## Task to complete
A bare count is the expected answer, namely the number of lines in the records that have the word "postgresql".

## Source material
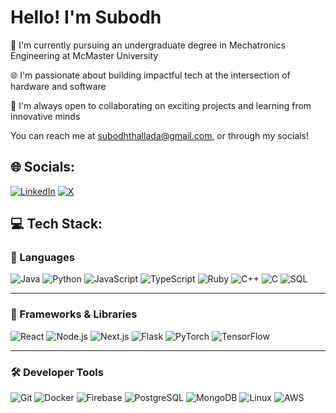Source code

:# Hello! I'm Subodh

🏫 I'm currently pursuing an undergraduate degree in Mechatronics Engineering at McMaster University

🌐 I'm passionate about building impactful tech at the intersection of hardware and software

🤝 I'm always open to collaborating on exciting projects and learning from innovative minds

You can reach me at subodhthallada@gmail.com, or through my socials!

## 🌐 Socials:
[![LinkedIn](https://img.shields.io/badge/LinkedIn-%230077B5.svg?logo=linkedin&logoColor=white)](https://linkedin.com/in/subodh-thallada) [![X](https://img.shields.io/badge/X-black.svg?logo=X&logoColor=white)](https://x.com/SubodhThallada)

## 💻 Tech Stack:

### 🚀 Languages

![Java](https://img.shields.io/badge/Java-ED8B00?style=for-the-badge\&logo=openjdk\&logoColor=white)
![Python](https://img.shields.io/badge/Python-3670A0?style=for-the-badge\&logo=python\&logoColor=ffdd54)
![JavaScript](https://img.shields.io/badge/JavaScript-F7DF1E?style=for-the-badge\&logo=javascript\&logoColor=black)
![TypeScript](https://img.shields.io/badge/TypeScript-3178C6?style=for-the-badge\&logo=typescript\&logoColor=white)
![Ruby](https://img.shields.io/badge/Ruby-CC342D?style=for-the-badge\&logo=ruby\&logoColor=white)
![C++](https://img.shields.io/badge/C++-00599C?style=for-the-badge\&logo=c%2B%2B\&logoColor=white)
![C](https://img.shields.io/badge/C-00599C?style=for-the-badge\&logo=c\&logoColor=white)
![SQL](https://img.shields.io/badge/SQL-4479A1?style=for-the-badge\&logo=postgresql\&logoColor=white)

---

### 🧩 Frameworks & Libraries

![React](https://img.shields.io/badge/React-20232A?style=for-the-badge\&logo=react\&logoColor=61DAFB)
![Node.js](https://img.shields.io/badge/Node.js-339933?style=for-the-badge\&logo=nodedotjs\&logoColor=white)
![Next.js](https://img.shields.io/badge/Next.js-000000?style=for-the-badge\&logo=nextdotjs\&logoColor=white)
![Flask](https://img.shields.io/badge/Flask-000000?style=for-the-badge\&logo=flask\&logoColor=white)
![PyTorch](https://img.shields.io/badge/PyTorch-EE4C2C?style=for-the-badge\&logo=pytorch\&logoColor=white)
![TensorFlow](https://img.shields.io/badge/TensorFlow-FF6F00?style=for-the-badge\&logo=tensorflow\&logoColor=white)

---

### 🛠️ Developer Tools

![Git](https://img.shields.io/badge/Git-F05032?style=for-the-badge\&logo=git\&logoColor=white)
![Docker](https://img.shields.io/badge/Docker-2496ED?style=for-the-badge\&logo=docker\&logoColor=white)
![Firebase](https://img.shields.io/badge/Firebase-FFCA28?style=for-the-badge\&logo=firebase\&logoColor=black)
![PostgreSQL](https://img.shields.io/badge/PostgreSQL-4169E1?style=for-the-badge\&logo=postgresql\&logoColor=white)
![MongoDB](https://img.shields.io/badge/MongoDB-47A248?style=for-the-badge\&logo=mongodb\&logoColor=white)
![Linux](https://img.shields.io/badge/Linux-FCC624?style=for-the-badge\&logo=linux\&logoColor=black)
![AWS](https://img.shields.io/badge/AWS-232F3E?style=for-the-badge\&logo=amazon-aws\&logoColor=white)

## Task result
2